How is the Anthropocene viewed by biologists? While there are many negative views from the conservation biology community, some of the discussion has not yet reached the whole field. This article by Corlett summarizes the discussion and highlights a number of important questions.
After debating whether technically the Anthropocene has actually begun (an inconsequential point for most practical purposes), Corlett discusses the consequences of the rise of the Anthropocene for the field of Ecology. First, he argues that in a rapidly and globally changing world, core ecological assumptions will have to be revisited, especially in the field of Island Biogeography. He then points out that “conservation can no longer focus on preserving and restoring ecosystems of the past” and that human influenced systems and natural systems can not be treated as separate anymore. Corlett makes an interesting point about the different histories of the conservation movements in Europe and the US. Acceptance of the new situation seems easier in Europe, where “almost all landscapes were altered centuries ago” and pristine, natural landscapes are very limited. This is clearly different in the US and this difference seems to fuel a lot of the controversial discussion we have witnessed lately about conservation in the Anthropocene.

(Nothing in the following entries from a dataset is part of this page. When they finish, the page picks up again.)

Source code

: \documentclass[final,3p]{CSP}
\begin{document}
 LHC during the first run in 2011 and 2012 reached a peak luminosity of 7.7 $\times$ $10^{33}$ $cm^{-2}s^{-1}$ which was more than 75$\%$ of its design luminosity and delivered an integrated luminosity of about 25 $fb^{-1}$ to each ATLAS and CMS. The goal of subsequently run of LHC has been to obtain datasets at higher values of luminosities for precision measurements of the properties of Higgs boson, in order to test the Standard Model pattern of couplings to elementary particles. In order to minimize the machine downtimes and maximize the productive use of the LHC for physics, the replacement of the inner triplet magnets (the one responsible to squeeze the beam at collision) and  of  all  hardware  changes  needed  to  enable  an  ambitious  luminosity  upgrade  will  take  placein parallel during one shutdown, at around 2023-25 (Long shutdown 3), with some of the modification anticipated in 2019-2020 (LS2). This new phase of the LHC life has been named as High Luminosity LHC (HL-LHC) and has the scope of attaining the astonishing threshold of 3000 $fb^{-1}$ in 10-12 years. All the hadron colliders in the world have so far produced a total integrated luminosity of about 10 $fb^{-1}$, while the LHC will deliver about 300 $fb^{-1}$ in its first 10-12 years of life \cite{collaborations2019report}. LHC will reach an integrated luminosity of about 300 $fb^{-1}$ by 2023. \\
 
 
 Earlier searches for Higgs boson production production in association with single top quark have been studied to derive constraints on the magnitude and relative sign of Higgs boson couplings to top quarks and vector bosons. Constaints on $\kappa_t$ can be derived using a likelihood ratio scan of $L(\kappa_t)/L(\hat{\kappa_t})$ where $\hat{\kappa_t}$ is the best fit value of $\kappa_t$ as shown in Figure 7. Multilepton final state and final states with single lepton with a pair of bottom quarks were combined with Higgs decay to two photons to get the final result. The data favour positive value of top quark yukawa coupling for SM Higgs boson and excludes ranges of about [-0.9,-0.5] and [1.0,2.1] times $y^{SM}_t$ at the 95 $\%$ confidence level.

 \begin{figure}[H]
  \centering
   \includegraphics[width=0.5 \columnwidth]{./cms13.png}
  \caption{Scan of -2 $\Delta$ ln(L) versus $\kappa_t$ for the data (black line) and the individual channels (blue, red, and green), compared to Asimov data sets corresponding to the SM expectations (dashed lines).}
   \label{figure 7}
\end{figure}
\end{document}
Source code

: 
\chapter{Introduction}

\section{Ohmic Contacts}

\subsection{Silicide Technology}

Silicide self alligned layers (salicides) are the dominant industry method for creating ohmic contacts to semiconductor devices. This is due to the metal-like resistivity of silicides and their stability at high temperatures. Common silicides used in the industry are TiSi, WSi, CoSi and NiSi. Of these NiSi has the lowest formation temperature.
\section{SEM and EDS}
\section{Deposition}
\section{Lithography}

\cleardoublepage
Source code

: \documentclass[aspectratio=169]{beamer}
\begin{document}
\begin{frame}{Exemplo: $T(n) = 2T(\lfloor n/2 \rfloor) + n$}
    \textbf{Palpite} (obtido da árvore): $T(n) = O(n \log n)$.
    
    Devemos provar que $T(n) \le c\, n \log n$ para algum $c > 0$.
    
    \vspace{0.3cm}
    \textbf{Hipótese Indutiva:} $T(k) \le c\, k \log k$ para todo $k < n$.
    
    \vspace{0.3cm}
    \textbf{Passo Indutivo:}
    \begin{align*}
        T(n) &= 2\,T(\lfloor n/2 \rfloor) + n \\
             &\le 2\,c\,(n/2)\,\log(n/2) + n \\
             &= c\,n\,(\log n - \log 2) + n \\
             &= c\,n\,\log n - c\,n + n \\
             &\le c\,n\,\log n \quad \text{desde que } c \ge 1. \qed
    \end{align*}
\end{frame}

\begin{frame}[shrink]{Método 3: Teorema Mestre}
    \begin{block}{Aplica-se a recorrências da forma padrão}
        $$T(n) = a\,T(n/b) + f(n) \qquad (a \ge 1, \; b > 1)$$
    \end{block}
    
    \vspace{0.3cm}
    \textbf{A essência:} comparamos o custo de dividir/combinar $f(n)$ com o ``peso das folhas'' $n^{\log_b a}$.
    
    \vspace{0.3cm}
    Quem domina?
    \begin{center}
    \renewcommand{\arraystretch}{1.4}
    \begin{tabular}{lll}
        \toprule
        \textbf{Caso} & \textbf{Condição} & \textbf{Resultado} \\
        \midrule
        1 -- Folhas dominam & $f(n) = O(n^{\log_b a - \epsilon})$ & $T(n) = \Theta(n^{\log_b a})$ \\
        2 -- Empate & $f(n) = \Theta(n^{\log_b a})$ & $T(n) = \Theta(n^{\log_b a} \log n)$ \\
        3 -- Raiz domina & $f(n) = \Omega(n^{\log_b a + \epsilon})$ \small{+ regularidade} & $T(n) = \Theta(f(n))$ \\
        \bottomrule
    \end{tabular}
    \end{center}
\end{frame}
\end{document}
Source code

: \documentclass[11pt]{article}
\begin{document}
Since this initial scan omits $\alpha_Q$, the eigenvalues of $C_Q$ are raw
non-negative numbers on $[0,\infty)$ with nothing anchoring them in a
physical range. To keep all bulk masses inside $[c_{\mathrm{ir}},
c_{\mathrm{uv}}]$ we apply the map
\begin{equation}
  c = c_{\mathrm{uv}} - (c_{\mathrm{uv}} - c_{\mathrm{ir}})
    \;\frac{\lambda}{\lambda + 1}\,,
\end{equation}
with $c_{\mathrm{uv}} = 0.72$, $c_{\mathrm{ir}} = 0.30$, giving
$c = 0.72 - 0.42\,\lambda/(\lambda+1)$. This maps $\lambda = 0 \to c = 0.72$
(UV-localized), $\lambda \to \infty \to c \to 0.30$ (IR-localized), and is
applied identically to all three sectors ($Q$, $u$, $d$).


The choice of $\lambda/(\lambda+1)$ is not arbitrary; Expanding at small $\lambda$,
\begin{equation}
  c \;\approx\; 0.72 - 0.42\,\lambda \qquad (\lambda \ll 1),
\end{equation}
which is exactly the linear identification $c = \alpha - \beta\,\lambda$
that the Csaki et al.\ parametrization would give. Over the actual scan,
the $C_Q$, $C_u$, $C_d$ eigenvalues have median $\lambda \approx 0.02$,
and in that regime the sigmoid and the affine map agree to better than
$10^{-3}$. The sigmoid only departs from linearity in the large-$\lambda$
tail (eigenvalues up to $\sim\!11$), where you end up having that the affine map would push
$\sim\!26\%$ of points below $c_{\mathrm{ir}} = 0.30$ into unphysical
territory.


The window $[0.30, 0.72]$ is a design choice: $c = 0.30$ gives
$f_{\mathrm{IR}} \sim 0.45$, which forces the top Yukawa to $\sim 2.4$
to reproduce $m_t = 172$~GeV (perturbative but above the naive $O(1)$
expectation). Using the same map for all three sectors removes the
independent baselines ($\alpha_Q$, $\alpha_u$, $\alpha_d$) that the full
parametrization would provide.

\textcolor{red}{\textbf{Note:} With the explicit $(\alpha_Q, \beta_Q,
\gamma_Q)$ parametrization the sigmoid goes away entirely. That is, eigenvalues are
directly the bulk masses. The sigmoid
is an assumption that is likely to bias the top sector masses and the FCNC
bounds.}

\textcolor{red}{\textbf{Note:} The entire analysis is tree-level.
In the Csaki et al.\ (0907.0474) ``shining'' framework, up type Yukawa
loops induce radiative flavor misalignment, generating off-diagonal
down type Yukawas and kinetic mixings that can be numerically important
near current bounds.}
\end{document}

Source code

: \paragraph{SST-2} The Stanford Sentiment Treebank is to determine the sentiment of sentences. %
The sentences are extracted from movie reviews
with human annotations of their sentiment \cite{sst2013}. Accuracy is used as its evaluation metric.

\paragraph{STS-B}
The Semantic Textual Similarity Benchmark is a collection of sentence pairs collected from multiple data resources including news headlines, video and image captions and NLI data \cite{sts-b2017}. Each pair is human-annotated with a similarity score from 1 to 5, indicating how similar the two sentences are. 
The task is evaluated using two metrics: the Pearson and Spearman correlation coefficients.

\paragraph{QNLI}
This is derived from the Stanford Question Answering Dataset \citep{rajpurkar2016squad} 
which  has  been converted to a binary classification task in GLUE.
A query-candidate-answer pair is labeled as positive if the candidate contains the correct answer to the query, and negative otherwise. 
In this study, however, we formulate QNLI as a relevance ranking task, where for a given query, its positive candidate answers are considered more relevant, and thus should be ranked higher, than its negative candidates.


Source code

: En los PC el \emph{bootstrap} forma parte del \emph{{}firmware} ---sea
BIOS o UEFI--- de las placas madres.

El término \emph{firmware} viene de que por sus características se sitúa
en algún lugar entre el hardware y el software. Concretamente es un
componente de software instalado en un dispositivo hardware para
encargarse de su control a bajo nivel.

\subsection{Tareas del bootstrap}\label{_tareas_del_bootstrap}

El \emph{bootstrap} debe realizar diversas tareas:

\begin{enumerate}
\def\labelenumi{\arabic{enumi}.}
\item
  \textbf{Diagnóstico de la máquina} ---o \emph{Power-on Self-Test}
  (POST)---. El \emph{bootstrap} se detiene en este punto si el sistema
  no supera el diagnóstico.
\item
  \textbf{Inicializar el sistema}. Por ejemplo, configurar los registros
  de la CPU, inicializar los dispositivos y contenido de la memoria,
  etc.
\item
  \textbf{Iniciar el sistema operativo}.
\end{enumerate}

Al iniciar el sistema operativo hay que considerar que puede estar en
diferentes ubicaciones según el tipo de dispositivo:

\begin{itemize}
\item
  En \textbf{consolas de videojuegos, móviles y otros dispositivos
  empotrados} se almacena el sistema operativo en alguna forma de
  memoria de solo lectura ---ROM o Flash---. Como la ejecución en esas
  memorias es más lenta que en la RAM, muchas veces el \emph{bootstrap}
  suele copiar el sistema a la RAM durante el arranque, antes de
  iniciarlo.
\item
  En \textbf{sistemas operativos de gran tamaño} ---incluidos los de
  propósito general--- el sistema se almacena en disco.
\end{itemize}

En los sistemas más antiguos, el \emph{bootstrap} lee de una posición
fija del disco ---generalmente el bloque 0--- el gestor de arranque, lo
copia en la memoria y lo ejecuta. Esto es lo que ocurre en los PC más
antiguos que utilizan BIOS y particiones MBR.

Corlett finishes his thoughts by pointing to the human dimension of the Anthropocene. This should be a given, provided the name, but is sometimes a bit ignored by biologists. Consequently, there is a dire need for translational research bringing together natural scientists with social scientists and the humanities. In this sense the Anthropocene is an important research opportunity, but at the same time a critical situation we need to respond to. The most powerful statement about this comes towards the end of the paper when Corlett points to the moral dimension of our approach to the Anthropocene. He simply points out that we choose which Anthropocene will actually happen.